- [What this task involves]:
An exact transcription of the lines below, from the first through the one containing "at its finest.", is the only output wanted.

Excerpts from a dataset:
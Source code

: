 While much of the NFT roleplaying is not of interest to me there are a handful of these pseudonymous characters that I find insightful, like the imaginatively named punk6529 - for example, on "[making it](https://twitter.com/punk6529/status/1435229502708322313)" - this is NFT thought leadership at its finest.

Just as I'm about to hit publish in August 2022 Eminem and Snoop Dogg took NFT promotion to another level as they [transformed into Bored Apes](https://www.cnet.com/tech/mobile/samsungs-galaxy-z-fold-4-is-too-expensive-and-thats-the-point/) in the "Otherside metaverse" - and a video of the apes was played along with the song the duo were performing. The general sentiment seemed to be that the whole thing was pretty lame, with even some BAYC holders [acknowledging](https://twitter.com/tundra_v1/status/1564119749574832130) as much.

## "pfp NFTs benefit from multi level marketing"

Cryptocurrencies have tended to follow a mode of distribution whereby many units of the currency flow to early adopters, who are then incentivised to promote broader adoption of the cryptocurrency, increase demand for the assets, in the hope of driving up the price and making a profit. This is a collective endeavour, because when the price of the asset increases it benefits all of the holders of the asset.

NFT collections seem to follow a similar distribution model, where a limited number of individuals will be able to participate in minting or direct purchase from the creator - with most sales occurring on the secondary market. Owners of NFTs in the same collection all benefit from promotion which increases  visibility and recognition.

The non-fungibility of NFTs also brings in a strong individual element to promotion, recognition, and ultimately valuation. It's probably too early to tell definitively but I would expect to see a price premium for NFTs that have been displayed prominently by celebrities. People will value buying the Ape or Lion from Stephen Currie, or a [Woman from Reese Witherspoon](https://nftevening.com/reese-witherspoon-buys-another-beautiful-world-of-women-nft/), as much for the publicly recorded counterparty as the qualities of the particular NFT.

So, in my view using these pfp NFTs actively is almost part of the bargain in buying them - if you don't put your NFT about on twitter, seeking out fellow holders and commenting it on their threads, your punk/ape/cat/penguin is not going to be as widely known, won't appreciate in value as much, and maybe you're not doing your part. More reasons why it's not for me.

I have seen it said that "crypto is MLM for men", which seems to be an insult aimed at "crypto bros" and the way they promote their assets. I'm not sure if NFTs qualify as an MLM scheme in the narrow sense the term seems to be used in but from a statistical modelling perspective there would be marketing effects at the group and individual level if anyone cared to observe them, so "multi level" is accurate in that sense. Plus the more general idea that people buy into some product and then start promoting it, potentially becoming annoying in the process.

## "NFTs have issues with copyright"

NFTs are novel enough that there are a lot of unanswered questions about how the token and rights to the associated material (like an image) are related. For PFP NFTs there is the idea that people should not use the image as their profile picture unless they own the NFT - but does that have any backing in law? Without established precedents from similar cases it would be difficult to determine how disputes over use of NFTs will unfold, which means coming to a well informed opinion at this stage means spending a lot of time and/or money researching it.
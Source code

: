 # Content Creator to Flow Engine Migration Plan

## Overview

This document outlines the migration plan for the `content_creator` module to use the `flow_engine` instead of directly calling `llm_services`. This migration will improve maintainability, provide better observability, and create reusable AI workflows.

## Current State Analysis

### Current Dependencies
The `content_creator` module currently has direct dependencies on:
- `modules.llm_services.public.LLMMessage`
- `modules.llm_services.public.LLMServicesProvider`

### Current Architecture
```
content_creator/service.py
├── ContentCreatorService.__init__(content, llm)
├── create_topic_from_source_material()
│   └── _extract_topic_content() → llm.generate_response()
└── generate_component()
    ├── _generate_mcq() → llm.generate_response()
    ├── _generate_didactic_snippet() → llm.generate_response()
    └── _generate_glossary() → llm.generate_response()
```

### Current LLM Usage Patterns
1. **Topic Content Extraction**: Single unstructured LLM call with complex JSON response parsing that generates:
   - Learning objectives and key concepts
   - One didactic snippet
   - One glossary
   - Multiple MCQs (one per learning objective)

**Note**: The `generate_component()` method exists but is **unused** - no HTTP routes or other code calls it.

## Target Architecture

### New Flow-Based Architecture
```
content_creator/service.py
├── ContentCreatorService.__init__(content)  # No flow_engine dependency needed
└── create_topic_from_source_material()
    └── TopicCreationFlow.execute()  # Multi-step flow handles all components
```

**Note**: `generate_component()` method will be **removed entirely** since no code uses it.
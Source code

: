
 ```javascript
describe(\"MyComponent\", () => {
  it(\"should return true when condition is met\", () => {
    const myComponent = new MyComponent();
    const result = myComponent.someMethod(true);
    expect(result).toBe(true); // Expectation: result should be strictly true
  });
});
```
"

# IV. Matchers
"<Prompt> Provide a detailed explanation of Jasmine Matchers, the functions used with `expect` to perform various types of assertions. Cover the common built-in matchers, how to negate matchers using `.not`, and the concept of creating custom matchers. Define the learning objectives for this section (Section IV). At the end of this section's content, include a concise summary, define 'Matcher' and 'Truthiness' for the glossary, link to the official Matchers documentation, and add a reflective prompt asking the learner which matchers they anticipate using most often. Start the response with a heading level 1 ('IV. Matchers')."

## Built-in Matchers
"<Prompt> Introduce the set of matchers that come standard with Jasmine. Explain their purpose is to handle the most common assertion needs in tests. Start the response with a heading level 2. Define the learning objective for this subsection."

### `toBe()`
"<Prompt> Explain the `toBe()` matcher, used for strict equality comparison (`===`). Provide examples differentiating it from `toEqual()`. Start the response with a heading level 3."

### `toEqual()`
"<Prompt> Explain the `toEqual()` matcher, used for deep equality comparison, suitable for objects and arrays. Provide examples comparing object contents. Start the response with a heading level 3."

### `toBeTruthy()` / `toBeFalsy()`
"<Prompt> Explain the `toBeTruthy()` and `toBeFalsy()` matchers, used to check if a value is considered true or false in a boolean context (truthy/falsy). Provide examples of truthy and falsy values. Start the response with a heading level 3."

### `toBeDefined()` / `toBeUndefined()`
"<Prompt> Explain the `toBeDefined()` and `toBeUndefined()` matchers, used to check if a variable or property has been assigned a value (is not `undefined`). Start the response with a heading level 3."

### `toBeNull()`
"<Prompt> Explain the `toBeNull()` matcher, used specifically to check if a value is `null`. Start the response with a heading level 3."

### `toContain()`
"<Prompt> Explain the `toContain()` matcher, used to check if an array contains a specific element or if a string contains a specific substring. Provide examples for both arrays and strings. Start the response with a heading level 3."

- [Exercise result]:
Source code

: While much of the NFT roleplaying is not of interest to me there are a handful of these pseudonymous characters that I find insightful, like the imaginatively named punk6529 - for example, on "[making it](https://twitter.com/punk6529/status/1435229502708322313)" - this is NFT thought leadership at its finest.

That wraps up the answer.